HMS Lively was a member of the Gibraltar Group of 24-gun Sixth Rates. After commissioning she spent her career in Home waters on trade protection duties. She was broken in 1738.

Lively was the eighth named vessel since it was used for a 45-gun ship launched at Deptford in 1545, rebuilt 1558 and wrecked in 1563 off the Rye.

==Construction==
She was ordered on 22 April 1712 from Plymouth Dockyard to be built under the guidance of John Phillips, Master Shipwright of Plymouth.
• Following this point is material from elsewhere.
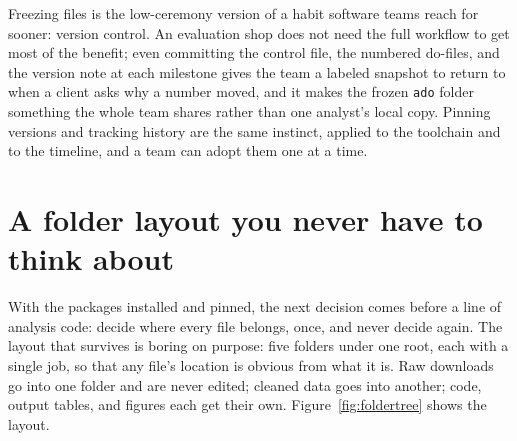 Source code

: Freezing files is the low-ceremony version of a habit software teams reach for sooner: version control. An evaluation shop does not need the full workflow to get most of the benefit; even committing the control file, the numbered do-files, and the version note at each milestone gives the team a labeled snapshot to return to when a client asks why a number moved, and it makes the frozen \texttt{ado} folder something the whole team shares rather than one analyst's local copy. Pinning versions and tracking history are the same instinct, applied to the toolchain and to the timeline, and a team can adopt them one at a time.

\section{A folder layout you never have to think about}\label{sec:folders}
With the packages installed and pinned, the next decision comes before a line of analysis code: decide where every file belongs, once, and never decide again. The layout that survives is boring on purpose: five folders under one root, each with a single job, so that any file's location is obvious from what it is. Raw downloads go into one folder and are never edited; cleaned data goes into another; code, output tables, and figures each get their own. Figure~\ref{fig:foldertree} shows the layout.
She replaced a smaller Sixth Rate of 12 guns with the same name, which was sold in 1712. She was launched on 28 May 1713. She was completed for sea on 19 March 1715. Due to her completion in 1715 she would not carry the 4-pounder guns as they were removed from these ships in 1714.

==Commissioned service==
She was commissioned in 1715 under the command of Captain St John Charlton, RN for service on the west coast of Scotland and Irish Waters. In 1720 she was under the command of Captain William Rowley, RN on the same service. She underwent a small repair at Plymouth costing £1,605.11.4d completed in August 1723. She returned to her previous service. In 1729 she underwent another small repair at Plymouth costing £559.19.8d, which was completed in May 1729. In January 1729 she had come under the command of Captain John Onley, RN, and she was deployed after her repairs to the Bristol Channel, moving to Irish Waters in 1732. With the court-martial of Captain Onley on 3 December 1738, she came under the command of Captain Edward Legge, RN, for service in the Bristol Channel. She was paid off on 21 November 1738.

==Disposition==
HMS Lively was broken at Portsmouth by Admiralty Order (AO) 30 November 1738, completing in December 1738.